Shadows Psalm 91:1

He . . . shall abide under the shadow of the Almighty.— Psa_91:1.

Shadows are funny things, are they not? You like watching your own shadow and playing with it, especially on a lamp-lit road. One time it is in front of you, and makes you seem taller than any of the lamp-posts; then when you try a race with it, you suddenly find that it has made itself quite small and is all round about your feet.

I have a little shadow that goes in and out with me,
And what can be the use of him is more than I can see.
He is very, very like me from the heels up to the head;
And I see him jump before me, when I jump into my bed.

The funniest thing about him is the way he likes to grow—
Not at all like proper children, which is always very slow;
For he sometimes shoots up taller like an india-rubber ball,
And he sometimes gets so little that there’s none of him at all.
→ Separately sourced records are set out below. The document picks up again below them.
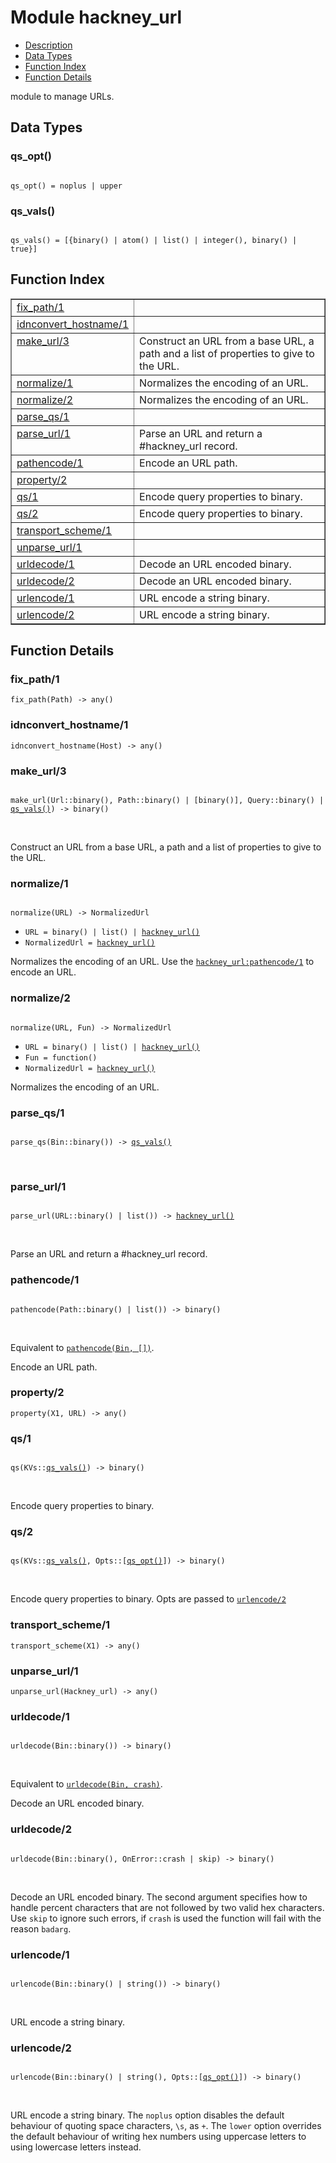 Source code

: 

# Module hackney_url #
* [Description](#description)
* [Data Types](#types)
* [Function Index](#index)
* [Function Details](#functions)

module to manage URLs.

<a name="types"></a>

## Data Types ##




### <a name="type-qs_opt">qs_opt()</a> ###


<pre><code>
qs_opt() = noplus | upper
</code></pre>




### <a name="type-qs_vals">qs_vals()</a> ###


<pre><code>
qs_vals() = [{binary() | atom() | list() | integer(), binary() | true}]
</code></pre>

<a name="index"></a>

## Function Index ##


<table width="100%" border="1" cellspacing="0" cellpadding="2" summary="function index"><tr><td valign="top"><a href="#fix_path-1">fix_path/1</a></td><td></td></tr><tr><td valign="top"><a href="#idnconvert_hostname-1">idnconvert_hostname/1</a></td><td></td></tr><tr><td valign="top"><a href="#make_url-3">make_url/3</a></td><td>Construct an URL from a base URL, a path and a list of
properties to give to the URL.</td></tr><tr><td valign="top"><a href="#normalize-1">normalize/1</a></td><td>Normalizes the encoding of an URL.</td></tr><tr><td valign="top"><a href="#normalize-2">normalize/2</a></td><td>Normalizes the encoding of an URL.</td></tr><tr><td valign="top"><a href="#parse_qs-1">parse_qs/1</a></td><td></td></tr><tr><td valign="top"><a href="#parse_url-1">parse_url/1</a></td><td>Parse an URL and return a #hackney_url record.</td></tr><tr><td valign="top"><a href="#pathencode-1">pathencode/1</a></td><td>Encode an URL path.</td></tr><tr><td valign="top"><a href="#property-2">property/2</a></td><td></td></tr><tr><td valign="top"><a href="#qs-1">qs/1</a></td><td>Encode query properties to binary.</td></tr><tr><td valign="top"><a href="#qs-2">qs/2</a></td><td>Encode query properties to binary.</td></tr><tr><td valign="top"><a href="#transport_scheme-1">transport_scheme/1</a></td><td></td></tr><tr><td valign="top"><a href="#unparse_url-1">unparse_url/1</a></td><td></td></tr><tr><td valign="top"><a href="#urldecode-1">urldecode/1</a></td><td>Decode an URL encoded binary.</td></tr><tr><td valign="top"><a href="#urldecode-2">urldecode/2</a></td><td>Decode an URL encoded binary.</td></tr><tr><td valign="top"><a href="#urlencode-1">urlencode/1</a></td><td>URL encode a string binary.</td></tr><tr><td valign="top"><a href="#urlencode-2">urlencode/2</a></td><td>URL encode a string binary.</td></tr></table>


<a name="functions"></a>

## Function Details ##

<a name="fix_path-1"></a>

### fix_path/1 ###

`fix_path(Path) -> any()`

<a name="idnconvert_hostname-1"></a>

### idnconvert_hostname/1 ###

`idnconvert_hostname(Host) -> any()`

<a name="make_url-3"></a>

### make_url/3 ###

<pre><code>
make_url(Url::binary(), Path::binary() | [binary()], Query::binary() | <a href="#type-qs_vals">qs_vals()</a>) -&gt; binary()
</code></pre>
<br />

Construct an URL from a base URL, a path and a list of
properties to give to the URL.

<a name="normalize-1"></a>

### normalize/1 ###

<pre><code>
normalize(URL) -&gt; NormalizedUrl
</code></pre>

<ul class="definitions"><li><code>URL = binary() | list() | <a href="#type-hackney_url">hackney_url()</a></code></li><li><code>NormalizedUrl = <a href="#type-hackney_url">hackney_url()</a></code></li></ul>

Normalizes the encoding of an URL.
Use the [`hackney_url:pathencode/1`](hackney_url.md#pathencode-1) to encode an URL.

<a name="normalize-2"></a>

### normalize/2 ###

<pre><code>
normalize(URL, Fun) -&gt; NormalizedUrl
</code></pre>

<ul class="definitions"><li><code>URL = binary() | list() | <a href="#type-hackney_url">hackney_url()</a></code></li><li><code>Fun = function()</code></li><li><code>NormalizedUrl = <a href="#type-hackney_url">hackney_url()</a></code></li></ul>

Normalizes the encoding of an URL.

<a name="parse_qs-1"></a>

### parse_qs/1 ###

<pre><code>
parse_qs(Bin::binary()) -&gt; <a href="#type-qs_vals">qs_vals()</a>
</code></pre>
<br />

<a name="parse_url-1"></a>

### parse_url/1 ###

<pre><code>
parse_url(URL::binary() | list()) -&gt; <a href="#type-hackney_url">hackney_url()</a>
</code></pre>
<br />

Parse an URL and return a #hackney_url record.

<a name="pathencode-1"></a>

### pathencode/1 ###

<pre><code>
pathencode(Path::binary() | list()) -&gt; binary()
</code></pre>
<br />

Equivalent to [`pathencode(Bin, [])`](#pathencode-2).

Encode an URL path.

<a name="property-2"></a>

### property/2 ###

`property(X1, URL) -> any()`

<a name="qs-1"></a>

### qs/1 ###

<pre><code>
qs(KVs::<a href="#type-qs_vals">qs_vals()</a>) -&gt; binary()
</code></pre>
<br />

Encode query properties to binary.

<a name="qs-2"></a>

### qs/2 ###

<pre><code>
qs(KVs::<a href="#type-qs_vals">qs_vals()</a>, Opts::[<a href="#type-qs_opt">qs_opt()</a>]) -&gt; binary()
</code></pre>
<br />

Encode query properties to binary.
Opts are passed to [`urlencode/2`](#urlencode-2)

<a name="transport_scheme-1"></a>

### transport_scheme/1 ###

`transport_scheme(X1) -> any()`

<a name="unparse_url-1"></a>

### unparse_url/1 ###

`unparse_url(Hackney_url) -> any()`

<a name="urldecode-1"></a>

### urldecode/1 ###

<pre><code>
urldecode(Bin::binary()) -&gt; binary()
</code></pre>
<br />

Equivalent to [`urldecode(Bin, crash)`](#urldecode-2).

Decode an URL encoded binary.

<a name="urldecode-2"></a>

### urldecode/2 ###

<pre><code>
urldecode(Bin::binary(), OnError::crash | skip) -&gt; binary()
</code></pre>
<br />

Decode an URL encoded binary.
The second argument specifies how to handle percent characters that are not
followed by two valid hex characters. Use `skip` to ignore such errors,
if `crash` is used the function will fail with the reason `badarg`.

<a name="urlencode-1"></a>

### urlencode/1 ###

<pre><code>
urlencode(Bin::binary() | string()) -&gt; binary()
</code></pre>
<br />

URL encode a string binary.

<a name="urlencode-2"></a>

### urlencode/2 ###

<pre><code>
urlencode(Bin::binary() | string(), Opts::[<a href="#type-qs_opt">qs_opt()</a>]) -&gt; binary()
</code></pre>
<br />

URL encode a string binary.
The `noplus` option disables the default behaviour of quoting space
characters, `\s`, as `+`. The `lower` option overrides the default behaviour
of writing hex numbers using uppercase letters to using lowercase letters
instead.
Who has not made shadows on the wall by the light of the fire or a lamp? Wonderful swans and rabbits and butterflies they were! I have seen a father making them to please a sick boy; the little fellow liked seeing them, for he cried, “Do it again, father, do it again.”

No wonder Barrie makes Peter Pan weep when he discovers that he has not a shadow like other children,

But shadows can be useful as well as funny. Long ago people read the time from shadows, for they had sundials instead of clocks, and if you live in the country you may chance to hear someone say, “The children should be coming back from school; the shadows tell me.” These words make one think of long summer days, for shadows are seen only when the sun is shining.
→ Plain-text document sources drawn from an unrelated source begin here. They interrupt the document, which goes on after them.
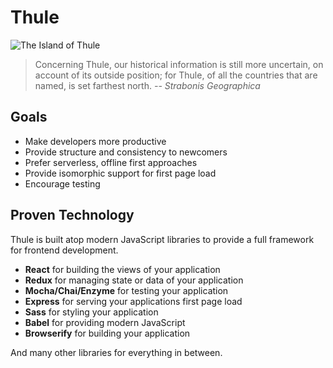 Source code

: # Thule

![The Island of Thule](http://www.eaudrey.com/myth/Places/images/Thule.gif)

> Concerning Thule, our historical information is still more uncertain, on account of its outside position; for Thule, of all the countries that are named, is set farthest north. *-- Strabonis Geographica*

## Goals

- Make developers more productive
- Provide structure and consistency to newcomers
- Prefer serverless, offline first approaches
- Provide isomorphic support for first page load
- Encourage testing

## Proven Technology

Thule is built atop modern JavaScript libraries to provide a full framework for frontend development.

- **React** for building the views of your application
- **Redux** for managing state or data of your application
- **Mocha/Chai/Enzyme** for testing your application
- **Express** for serving your applications first page load
- **Sass** for styling your application
- **Babel** for providing modern JavaScript
- **Browserify** for building your application

And many other libraries for everything in between.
Shadows are beautiful too. If you are learning to be a designer, one of the first things you will be told is that the best ornaments are those which are both useful and beautiful. Shadows are useful, but they are beautiful as well. You see them just black, ugly things; an artist sees all sorts of wonderful colors in them. I should not wonder if he takes more pains over the painting of his shadows than he does over the object that makes them. He will even throw one shadow after another into his picture till it is quite full of them. He knows there is light in the shadow that seems to ordinary people only grey and gloomy.
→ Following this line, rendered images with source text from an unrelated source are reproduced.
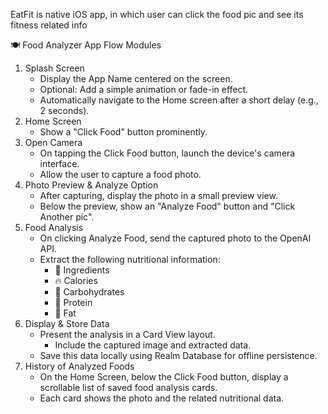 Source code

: 

EatFit is native iOS app, in which user can click the food pic and see its fitness related info


🍽️ Food Analyzer App Flow
Modules
1. Splash Screen
    * Display the App Name centered on the screen.
    * Optional: Add a simple animation or fade-in effect.
    * Automatically navigate to the Home screen after a short delay (e.g., 2 seconds).
2. Home Screen
    * Show a "Click Food" button prominently.
3. Open Camera
    * On tapping the Click Food button, launch the device's camera interface.
    * Allow the user to capture a food photo.
4. Photo Preview & Analyze Option
    * After capturing, display the photo in a small preview view.
    * Below the preview, show an "Analyze Food" button and "Click Another pic".
5. Food Analysis
    * On clicking Analyze Food, send the captured photo to the OpenAI API.
    * Extract the following nutritional information:
        * 🧂 Ingredients
        * 🔥 Calories
        * 🍚 Carbohydrates
        * 🥩 Protein
        * 🧈 Fat
6. Display & Store Data
    * Present the analysis in a Card View layout.
        * Include the captured image and extracted data.
    * Save this data locally using Realm Database for offline persistence.
7. History of Analyzed Foods
    * On the Home Screen, below the Click Food button, display a scrollable list of saved food analysis cards.
    * Each card shows the photo and the related nutritional data.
Once there was a man who was very poor indeed. He was clever and used to write books; but sometimes people are paid very little money for writing books, even when they do it remarkably well. There were days on which this poor man hardly knew how his lodgings were to be paid. But the time came when his books began to be popular; then he earned money, and went to live in a fine house. But he used to love to go back and linger near the poor tenement where he knew all the hardships. “Those days were the happiest in my life,” he said to himself. He saw the beauty of the shadows in life.

Boys and girls may have sickness or sorrow sent to them. They cry, and think, “Why is God so unkind?” There seem to be shadows everywhere— black, ugly shadows too. But there are many good men and women who look back to days of trouble and say, “It was good for me to have the sorrow and the sickness.” The sun was shining behind the shadow.

Clever people who have studied this psalm say that when the psalmist wrote about the shadow of the Almighty he was thinking of God as a great bird with protecting wings. Under the shadow of God’s wings, boys and girls, we are safe from all harm or danger. For being under the shadow of God’s wings means that we are close to God Himself. And where could we be safer?